Neuroprotective Natural Products' Regulatory Effects on Depression via Gut-Brain Axis Targeting Tryptophan

Abstract

L-tryptophan (Trp) contributes to regulating bilateral communication of the gut-brain axis. It undergoes three major metabolic pathways, which lead to formation of kynurenine, serotonin (5-HT), and indole derivatives (under the control of the microbiota). Metabolites from the principal Trp pathway, kynurenic acid and quinolinic acid, exhibit neuroprotective activity, while picolinic acid exhibits antioxidant activity, and 5-HT modulates appetite, sleep cycle, and pain. Abnormality in Trp plays crucial roles in diseases, including depression, colitis, ulcer, and gut microbiota-related dysfunctions. To address these diseases, the use of natural products could be a favorable alternative because they are a rich source of compounds that can modulate the activity of Trp and combat various diseases through modulating different signaling pathways, including the gut microbiota, kynurenine pathway, and serotonin pathway. Alterations in the signaling cascade pathways via different phytochemicals may help us explore the deep relationships of the gut-brain axis to study neuroprotection.
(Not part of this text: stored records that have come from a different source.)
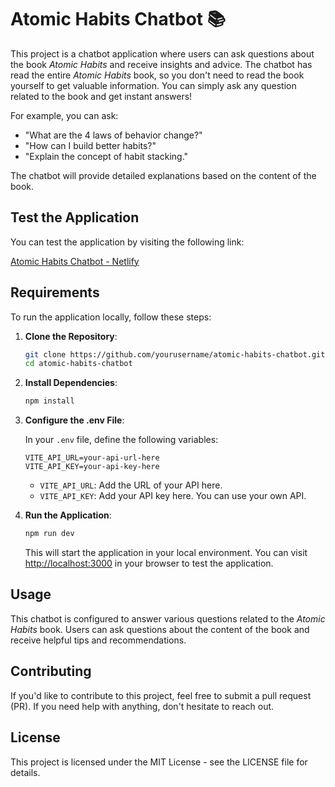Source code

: # Atomic Habits Chatbot 📚

This project is a chatbot application where users can ask questions about the book *Atomic Habits* and receive insights and advice. The chatbot has read the entire *Atomic Habits* book, so you don't need to read the book yourself to get valuable information. You can simply ask any question related to the book and get instant answers!

For example, you can ask:
- "What are the 4 laws of behavior change?"
- "How can I build better habits?"
- "Explain the concept of habit stacking."

The chatbot will provide detailed explanations based on the content of the book.

## Test the Application

You can test the application by visiting the following link:

[Atomic Habits Chatbot - Netlify](https://atomic-habits-chatbot.netlify.app/)

## Requirements

To run the application locally, follow these steps:

1. **Clone the Repository**:

   ```bash
   git clone https://github.com/yourusername/atomic-habits-chatbot.git
   cd atomic-habits-chatbot
   ```

2. **Install Dependencies**:

   ```bash
   npm install
   ```

3. **Configure the .env File**:

   In your `.env` file, define the following variables:

   ```env
   VITE_API_URL=your-api-url-here
   VITE_API_KEY=your-api-key-here
   ```

   - `VITE_API_URL`: Add the URL of your API here.
   - `VITE_API_KEY`: Add your API key here. You can use your own API.

4. **Run the Application**:

   ```bash
   npm run dev
   ```

   This will start the application in your local environment. You can visit [http://localhost:3000](http://localhost:3000) in your browser to test the application.

## Usage

This chatbot is configured to answer various questions related to the *Atomic Habits* book. Users can ask questions about the content of the book and receive helpful tips and recommendations.

## Contributing

If you'd like to contribute to this project, feel free to submit a pull request (PR). If you need help with anything, don't hesitate to reach out.

## License

This project is licensed under the MIT License - see the LICENSE file for details.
This review highlights the roles of natural products and their metabolites targeting Trp in different diseases. Additionally, the role of Trp metabolites in the regulation of neuroprotective and gastroprotective activities is discussed. This study compiles the literature on novel, potent neuroprotective agents and their action mechanisms in the gut-brain axis and proposes prospective future studies to identify more pharmaceuticals based on signaling pathways targeting Trp.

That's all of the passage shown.